There are three main kinds of IDB files:
- V0, created by older version, around version 5.0 and prior.
- V1, V3 and V4, used between around version 5.0 and 6.0, NOTE V2 is unknown.
- V5 and V6, used between around version 6.0 and 9.0.
- V910 used after version 9.1
Those kinds of IDB files can be divided in two main layouts:
This layout pack each section is packed and compressed separately, The header stored the offset of each section, so they can be in an arbitrary, as shown on the layout bellow.
[file header with the offset of each section]
[section2 - compressed or not]
[sectionN - compressed or not]
[section3 - compressed or not]
[section1 - compressed or not]Unpacking the IDB file is not required, because each section is compressed independently, this allow all sections to be read directly from the IDB file.
The header will only contains the sections uncompressed size, and they are in a fixed order. All the sections are compressed in a single data stream.
[file header with the size of each section]
[compressed stream
[section1]
[section2]
[section3]
[sectionN]
]This don't allow to read the sections directly from the IDB file if they are compressed, because to access any sections (other then the first) requires to decompress all the previous ones, Requiring the unpacking of the IDB file, into "work" files, like IDA does.
The known extensions of those files are *.idb for 32bits version and
*.i64 for the 64bits version.
Although this rules seems only not to be followed by the fist versions to
implement IDA 64bits.
The only sure way to check if a file is 32/64bits is to check the magic,
if IDA0/IDA1 then 32bits, if IDA2 64bits
NOTE: The section word is this doc refer to a section of data of the IDB file,
and a binary-section is the section of data or the original
binary (elf, dll, exe) file.
The IDB file contains the following sections:
- ID0: Database with most of the metadata.

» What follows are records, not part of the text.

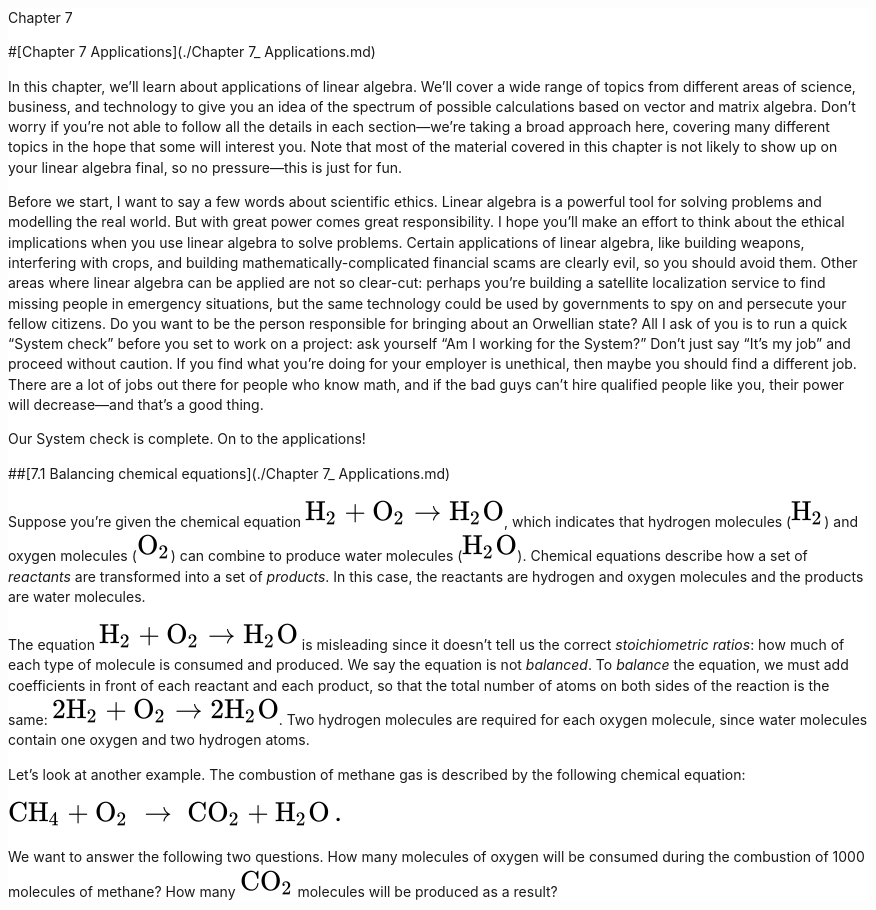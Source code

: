 Chapter 7      

#[Chapter 7 Applications](./Chapter 7_ Applications.md)

In this chapter, we’ll learn about applications of linear algebra. We’ll cover a wide range of topics from different areas of science, business, and technology to give you an idea of the spectrum of possible calculations based on vector and matrix algebra. Don’t worry if you’re not able to follow all the details in each section—we’re taking a broad approach here, covering many different topics in the hope that some will interest you. Note that most of the material covered in this chapter is not likely to show up on your linear algebra final, so no pressure—this is just for fun.

Before we start, I want to say a few words about scientific ethics. Linear algebra is a powerful tool for solving problems and modelling the real world. But with great power comes great responsibility. I hope you’ll make an effort to think about the ethical implications when you use linear algebra to solve problems. Certain applications of linear algebra, like building weapons, interfering with crops, and building mathematically-complicated financial scams are clearly evil, so you should avoid them. Other areas where linear algebra can be applied are not so clear-cut: perhaps you’re building a satellite localization service to find missing people in emergency situations, but the same technology could be used by governments to spy on and persecute your fellow citizens. Do you want to be the person responsible for bringing about an Orwellian state? All I ask of you is to run a quick “System check” before you set to work on a project: ask yourself “Am I working for the System?” Don’t just say “It’s my job” and proceed without caution. If you find what you’re doing for your employer is unethical, then maybe you should find a different job. There are a lot of jobs out there for people who know math, and if the bad guys can’t hire qualified people like you, their power will decrease—and that’s a good thing.

Our System check is complete. On to the applications!

##[7.1 Balancing chemical equations](./Chapter 7_ Applications.md)

Suppose you’re given the chemical equation ![\textrm{H}_2 + \textrm{O}_2  \to  \textrm{H}_2\textrm{O}](./images/9a7b7c19427647d78f829a3df46dd2802e3668bc.png), which indicates that hydrogen molecules (![\textrm{H}_2](./images/0373ed2c602b525b90de71a654f71b94760557f0.png)) and oxygen molecules (![\textrm{O}_2](./images/e6282f2ebf1c314d4786e9935fd9c052c069fe78.png)) can combine to produce water molecules (![\textrm{H}_2\textrm{O}](./images/373c9e0afe51e8c2c68340ab98530b4f6cf5a877.png)). Chemical equations describe how a set of _reactants_ are transformed into a set of _products_. In this case, the reactants are hydrogen and oxygen molecules and the products are water molecules.

The equation ![\textrm{H}_2 + \textrm{O}_2  \to  \textrm{H}_2\textrm{O}](./images/9a7b7c19427647d78f829a3df46dd2802e3668bc.png) is misleading since it doesn’t tell us the correct _stoichiometric ratios_: how much of each type of molecule is consumed and produced. We say the equation is not _balanced_. To _balance_ the equation, we must add coefficients in front of each reactant and each product, so that the total number of atoms on both sides of the reaction is the same: ![2\textrm{H}_2 + \textrm{O}_2  \to  2\textrm{H}_2\textrm{O}](./images/0d27b126d5065dca2c5cf0216cb59937019d00c1.png). Two hydrogen molecules are required for each oxygen molecule, since water molecules contain one oxygen and two hydrogen atoms.

Let’s look at another example. The combustion of methane gas is described by the following chemical equation:

![\textrm{C}\textrm{H}_4 + \textrm{O}_2  \; \to \;  \textrm{C}\textrm{O}_2 + \textrm{H}_2\textrm{O} \,.](./images/7ec44d525fd535de50af9f7277c6800f1d28f005.png)

We want to answer the following two questions. How many molecules of oxygen will be consumed during the combustion of 1000 molecules of methane? How many ![\textrm{C}\textrm{O}_2](./images/a15efc6685a4197635548174f4cc0ae1eb6f39ef.png) molecules will be produced as a result?
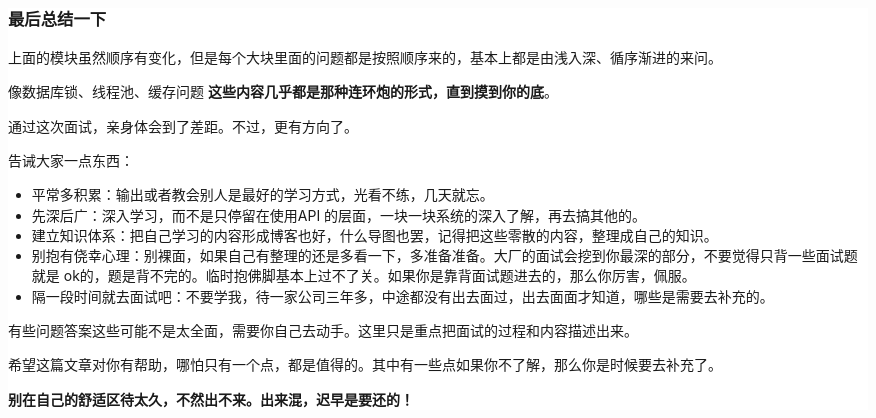 


### 最后总结一下

上面的模块虽然顺序有变化，但是每个大块里面的问题都是按照顺序来的，基本上都是由浅入深、循序渐进的来问。

像数据库锁、线程池、缓存问题 **这些内容几乎都是那种连环炮的形式，直到摸到你的底**。

通过这次面试，亲身体会到了差距。不过，更有方向了。

告诫大家一点东西：

* 平常多积累：输出或者教会别人是最好的学习方式，光看不练，几天就忘。
* 先深后广：深入学习，而不是只停留在使用API 的层面，一块一块系统的深入了解，再去搞其他的。
* 建立知识体系：把自己学习的内容形成博客也好，什么导图也罢，记得把这些零散的内容，整理成自己的知识。
* 别抱有侥幸心理：别裸面，如果自己有整理的还是多看一下，多准备准备。大厂的面试会挖到你最深的部分，不要觉得只背一些面试题就是 ok的，题是背不完的。临时抱佛脚基本上过不了关。如果你是靠背面试题进去的，那么你厉害，佩服。
* 隔一段时间就去面试吧：不要学我，待一家公司三年多，中途都没有出去面过，出去面面才知道，哪些是需要去补充的。


有些问题答案这些可能不是太全面，需要你自己去动手。这里只是重点把面试的过程和内容描述出来。

希望这篇文章对你有帮助，哪怕只有一个点，都是值得的。其中有一些点如果你不了解，那么你是时候要去补充了。


**别在自己的舒适区待太久，不然出不来。出来混，迟早是要还的！**
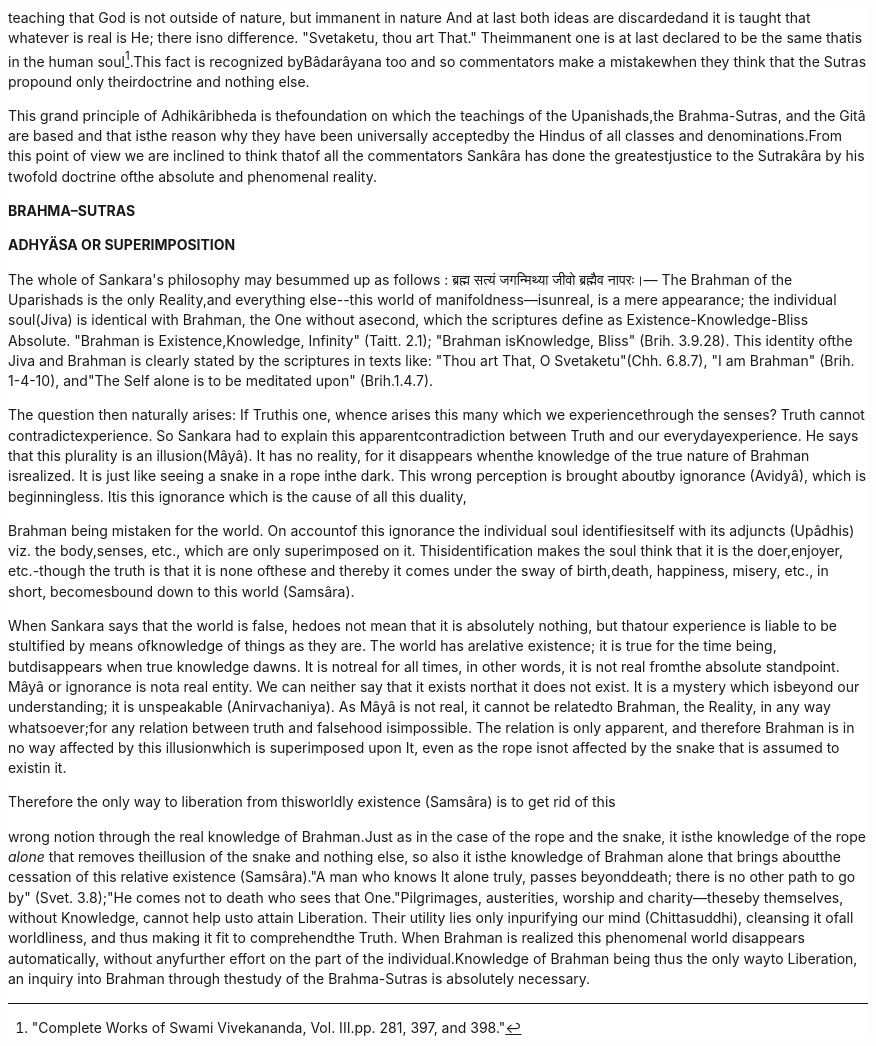 teaching that God is not outside of nature, but immanent in nature And at last both ideas are discardedand it is taught that whatever is real is He; there isno difference. "Svetaketu, thou art That." Theimmanent one is at last declared to be the same thatis in the human soul[^10].This fact is recognized byBâdarâyana too and so commentators make a mistakewhen they think that the Sutras propound only theirdoctrine and nothing else.

[^10]: "Complete Works of Swami Vivekananda, Vol. III.pp. 281, 397, and 398."

 This grand principle of Adhikâribheda is thefoundation on which the teachings of the Upanishads,the Brahma-Sutras, and the Gitâ are based and that isthe reason why they have been universally acceptedby the Hindus of all classes and denominations.From this point of view we are inclined to think thatof all the commentators Sankâra has done the greatestjustice to the Sutrakâra by his twofold doctrine ofthe absolute and phenomenal reality.

**BRAHMA–SUTRAS**

**ADHYÄSA OR SUPERIMPOSITION**

 The whole of Sankara's philosophy may besummed up as follows : ब्रह्म सत्यं जगन्मिथ्या जीवो ब्रह्मैव नापरः।— The Brahman of the Uparishads is the only Reality,and everything else--this world of manifoldness—isunreal, is a mere appearance; the individual soul(Jiva) is identical with Brahman, the One without asecond, which the scriptures define as Existence-Knowledge-Bliss Absolute. "Brahman is Existence,Knowledge, Infinity" (Taitt. 2.1); "Brahman isKnowledge, Bliss" (Brih. 3.9.28). This identity ofthe Jiva and Brahman is clearly stated by the scriptures in texts like: "Thou art That, O Svetaketu"(Chh. 6.8.7), "I am Brahman" (Brih. 1-4-10), and"The Self alone is to be meditated upon" (Brih.1.4.7).

 The question then naturally arises: If Truthis one, whence arises this many which we experiencethrough the senses? Truth cannot contradictexperience. So Sankara had to explain this apparentcontradiction between Truth and our everydayexperience. He says that this plurality is an illusion(Mâyâ). It has no reality, for it disappears whenthe knowledge of the true nature of Brahman isrealized. It is just like seeing a snake in a rope inthe dark. This wrong perception is brought aboutby ignorance (Avidyâ), which is beginningless. Itis this ignorance which is the cause of all this duality,

Brahman being mistaken for the world. On accountof this ignorance the individual soul identifiesitself with its adjuncts (Upâdhis) viz. the body,senses, etc., which are only superimposed on it. Thisidentification makes the soul think that it is the doer,enjoyer, etc.-though the truth is that it is none ofthese and thereby it comes under the sway of birth,death, happiness, misery, etc., in short, becomesbound down to this world (Samsâra).

 When Sankara says that the world is false, hedoes not mean that it is absolutely nothing, but thatour experience is liable to be stultified by means ofknowledge of things as they are. The world has arelative existence; it is true for the time being, butdisappears when true knowledge dawns. It is notreal for all times, in other words, it is not real fromthe absolute standpoint. Mâyâ or ignorance is nota real entity. We can neither say that it exists northat it does not exist. It is a mystery which isbeyond our understanding; it is unspeakable (Anirvachaniya). As Mâyâ is not real, it cannot be relatedto Brahman, the Reality, in any way whatsoever;for any relation between truth and falsehood isimpossible. The relation is only apparent, and therefore Brahman is in no way affected by this illusionwhich is superimposed upon It, even as the rope isnot affected by the snake that is assumed to existin it.

 Therefore the only way to liberation from thisworldly existence (Samsâra) is to get rid of this

wrong notion through the real knowledge of Brahman.Just as in the case of the rope and the snake, it isthe knowledge of the rope *alone* that removes theillusion of the snake and nothing else, so also it isthe knowledge of Brahman alone that brings aboutthe cessation of this relative existence (Samsâra)."A man who knows It alone truly, passes beyonddeath; there is no other path to go by" (Svet. 3.8);"He comes not to death who sees that One."Pilgrimages, austerities, worship and charity—theseby themselves, without Knowledge, cannot help usto attain Liberation. Their utility lies only inpurifying our mind (Chittasuddhi), cleansing it ofall worldliness, and thus making it fit to comprehendthe Truth. When Brahman is realized this phenomenal world disappears automatically, without anyfurther effort on the part of the individual.Knowledge of Brahman being thus the only wayto Liberation, an inquiry into Brahman through thestudy of the Brahma-Sutras is absolutely necessary.


[^1]: "1. The Six Systems of Indian Philosophy (1912 Impression
[^2]: "The Six Systems of Indian Philosophy, p. 113."
[^3]: "Ibid, p. 118."
[^4]: "Bhâmati and Ratnaprabhâ on Sankara's comments onSutra 2."
[^5]: "Siddhântalesha, Brahma Lakshanavichâra."
[^6]: "Sankara on Sutra 14."
[^7]: "Bhâmati on Sutra 14."
[^8]: "Siddhântalesha, Brahmakâranatvavichâra."
[^9]: "Siddhântalesha, Jivânutvavichâra."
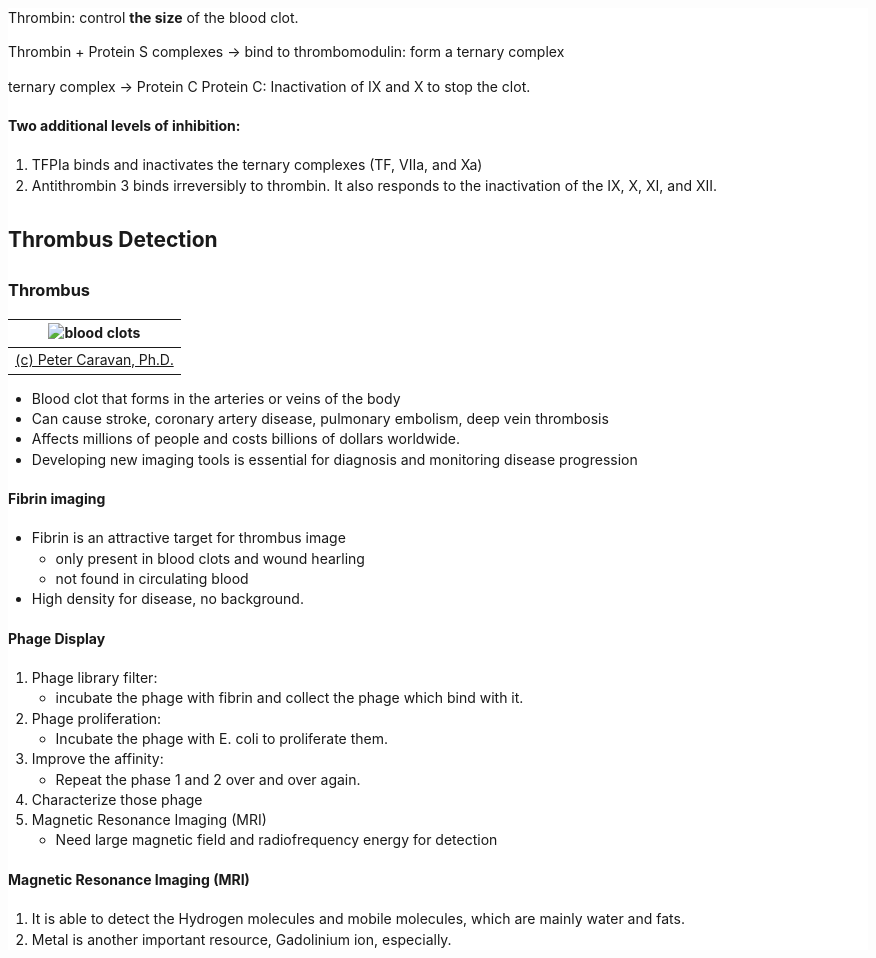 Thrombin: control **the size** of the blood clot.

Thrombin + Protein S complexes -> bind to thrombomodulin: form a ternary complex

ternary complex -> Protein C
Protein C: Inactivation of IX and X to stop the clot.

#### Two additional levels of inhibition:
1. TFPIa binds and inactivates the ternary complexes (TF, VIIa, and Xa)
2. Antithrombin 3 binds irreversibly to thrombin. It also responds to the inactivation of the IX, X, XI, and XII.


## Thrombus Detection

### Thrombus

|![blood clots](https://www.acs.org/content/acs/en/pressroom/newsreleases/2015/august/blood-clots/_jcr_content/newsReleaseContent/columnsbootstrap/column1/image.img.jpg/1439813216602.jpg)|
|:-:|
|[(c) Peter Caravan, Ph.D. ](https://www.acs.org/content/acs/en/pressroom/newsreleases/2015/august/blood-clots.html)|

- Blood clot that forms in the arteries or veins of the body
- Can cause stroke, coronary artery disease, pulmonary embolism, deep vein thrombosis
- Affects millions of people and costs billions of dollars worldwide.
- Developing new imaging tools is essential for diagnosis and monitoring disease progression

#### Fibrin imaging

- Fibrin is an attractive target for thrombus image
  - only present in blood clots and wound hearling
  - not found in circulating blood
- High density for disease, no background.

#### Phage Display

1. Phage library filter:
    - incubate the phage with fibrin and collect the phage which bind with it.
2. Phage proliferation:
    - Incubate the phage with E. coli to proliferate them.
3. Improve the affinity:
    - Repeat the phase 1 and 2 over and over again.
4. Characterize those phage
5. Magnetic Resonance Imaging (MRI)
    - Need large magnetic field and radiofrequency energy for detection


#### Magnetic Resonance Imaging (MRI)

1. It is able to detect the Hydrogen molecules and mobile molecules, which are mainly water and fats.
2. Metal is another important resource, Gadolinium ion, especially.


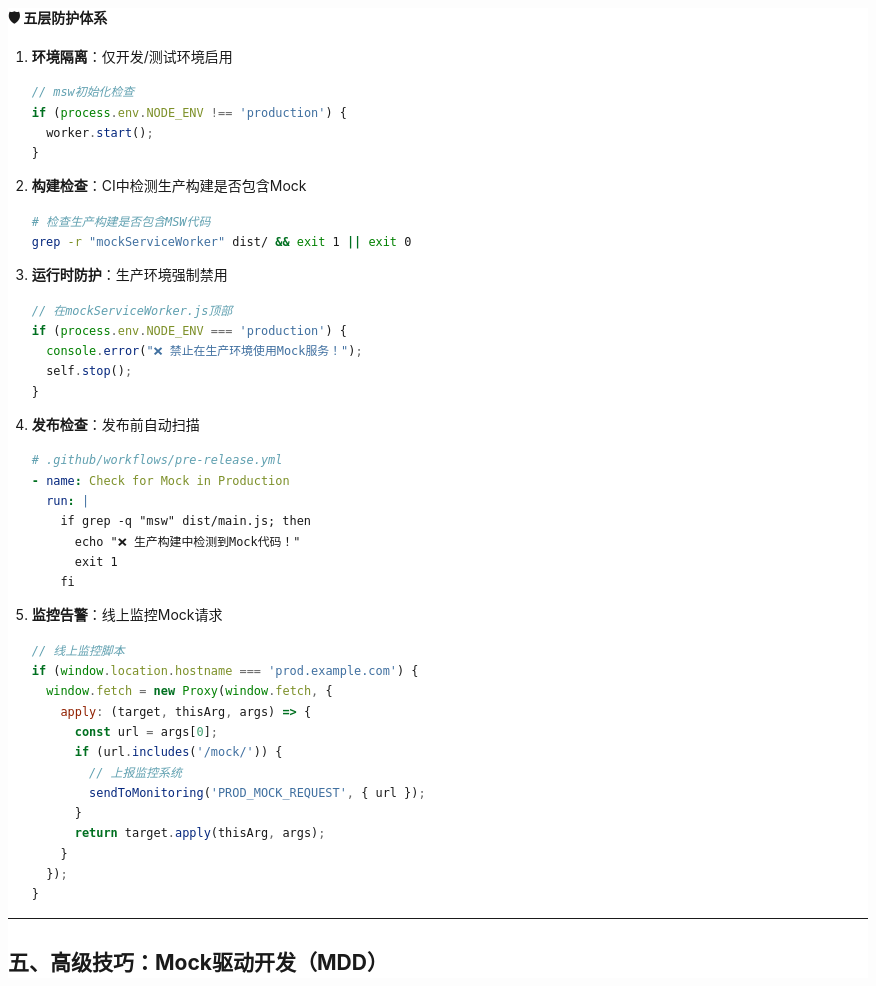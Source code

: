#### 🛡️ 五层防护体系
1. **环境隔离**：仅开发/测试环境启用
   ```typescript
   // msw初始化检查
   if (process.env.NODE_ENV !== 'production') {
     worker.start();
   }
   ```

2. **构建检查**：CI中检测生产构建是否包含Mock
   ```bash
   # 检查生产构建是否包含MSW代码
   grep -r "mockServiceWorker" dist/ && exit 1 || exit 0
   ```

3. **运行时防护**：生产环境强制禁用
   ```javascript
   // 在mockServiceWorker.js顶部
   if (process.env.NODE_ENV === 'production') {
     console.error("❌ 禁止在生产环境使用Mock服务！");
     self.stop();
   }
   ```

4. **发布检查**：发布前自动扫描
   ```yaml
   # .github/workflows/pre-release.yml
   - name: Check for Mock in Production
     run: |
       if grep -q "msw" dist/main.js; then
         echo "❌ 生产构建中检测到Mock代码！"
         exit 1
       fi
   ```

5. **监控告警**：线上监控Mock请求
   ```javascript
   // 线上监控脚本
   if (window.location.hostname === 'prod.example.com') {
     window.fetch = new Proxy(window.fetch, {
       apply: (target, thisArg, args) => {
         const url = args[0];
         if (url.includes('/mock/')) {
           // 上报监控系统
           sendToMonitoring('PROD_MOCK_REQUEST', { url });
         }
         return target.apply(thisArg, args);
       }
     });
   }
   ```

---

## 五、高级技巧：Mock驱动开发（MDD）
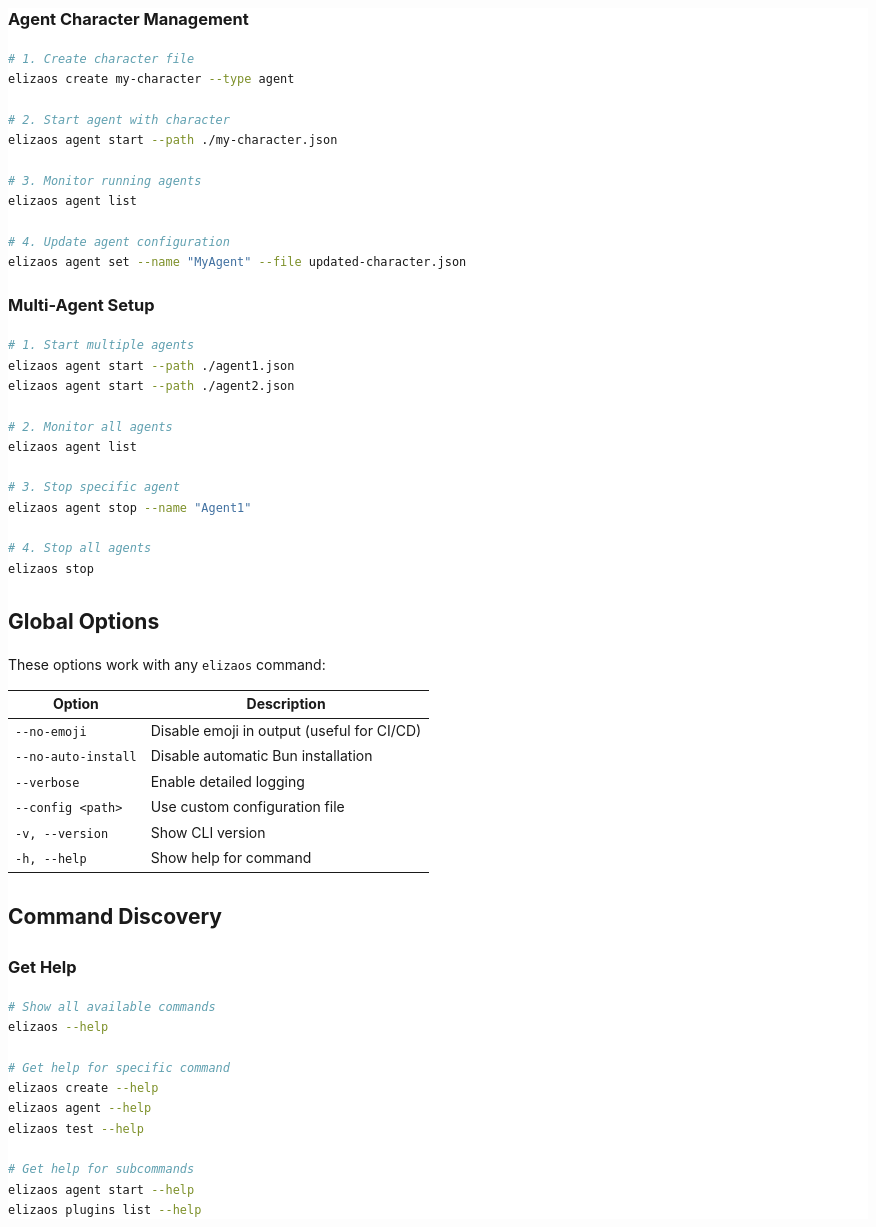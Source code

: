 ### Agent Character Management
```bash
# 1. Create character file
elizaos create my-character --type agent

# 2. Start agent with character
elizaos agent start --path ./my-character.json

# 3. Monitor running agents
elizaos agent list

# 4. Update agent configuration
elizaos agent set --name "MyAgent" --file updated-character.json
```

### Multi-Agent Setup
```bash
# 1. Start multiple agents
elizaos agent start --path ./agent1.json
elizaos agent start --path ./agent2.json

# 2. Monitor all agents
elizaos agent list

# 3. Stop specific agent
elizaos agent stop --name "Agent1"

# 4. Stop all agents
elizaos stop
```

## Global Options

These options work with any `elizaos` command:

| Option | Description |
|--------|-------------|
| `--no-emoji` | Disable emoji in output (useful for CI/CD) |
| `--no-auto-install` | Disable automatic Bun installation |
| `--verbose` | Enable detailed logging |
| `--config <path>` | Use custom configuration file |
| `-v, --version` | Show CLI version |
| `-h, --help` | Show help for command |

## Command Discovery

### Get Help
```bash
# Show all available commands
elizaos --help

# Get help for specific command
elizaos create --help
elizaos agent --help
elizaos test --help

# Get help for subcommands
elizaos agent start --help
elizaos plugins list --help
```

- ID1: Binary data and information for each byte in certain ranges.
- ID2: Binary data and information for a few bytes in certain ranges.
- NAM: Some kind a "cache" for labels.
- TIL: Database for local types and symbols.
- SEG: Unknown data, only older versions of IDA contains this section.
The main database of the project, it contains a list of key and values.
It's stored in a btree format, but if you want care about the parsed ID0,
it's just a Vector with each entry being {key: Vec<u8>, value: Vec<u8>},
the vectors is sorted by key.
It's stored in to btree structure, the sections is divided into pages (usually 0x2000 bytes). Each page start will contain 0 or more btree entries, each one being a node (points to other pages) or leaf (points to just data).
It's possible that this database contains garbage in some situations, consequently it should not always be read directly, usually is used in conjunction with ID1/ID2. This is probably consequence of IDA being very old and avoiding writing to the database for each change, relying instead into changing only flags in ID1/ID2 and only "garbage collecting" on demand.
The bytes and bytes individual information loaded from the original binary file.
It's store sequentially with a page size of (0x2000, aligned or not depending on the version) and the parsed output is just a list of binary-section. Each binary-sections start at a specific offset, have all the raw bytes of the binary-section, it also include 24bits of unknown information for each byte.
It's possible that some data of this section is not parsed, because it's was seeing in some examples of extra data stored after all the binary-sections are parsed. Although this is possibly some vestigial data from the original binary.
Similar to ID1, but contains information for only a few bytes of the range. It's a sparse version of ID1.
The Nam section contains memory address, is known to point to labels.
It's probably used as a cache to speed up the search and goto.
The section contains types/macros information for local types.
This sections format is also used as a stand alone file, this file is used to describe system libs, including information about types, symbols and macros information, like win32, gcc, libc, etc.
NOTE: All IDA versions include a til directory in it's installation folder with multiple til files, those can be used for testing.
The contents of this data each format is not known at the time.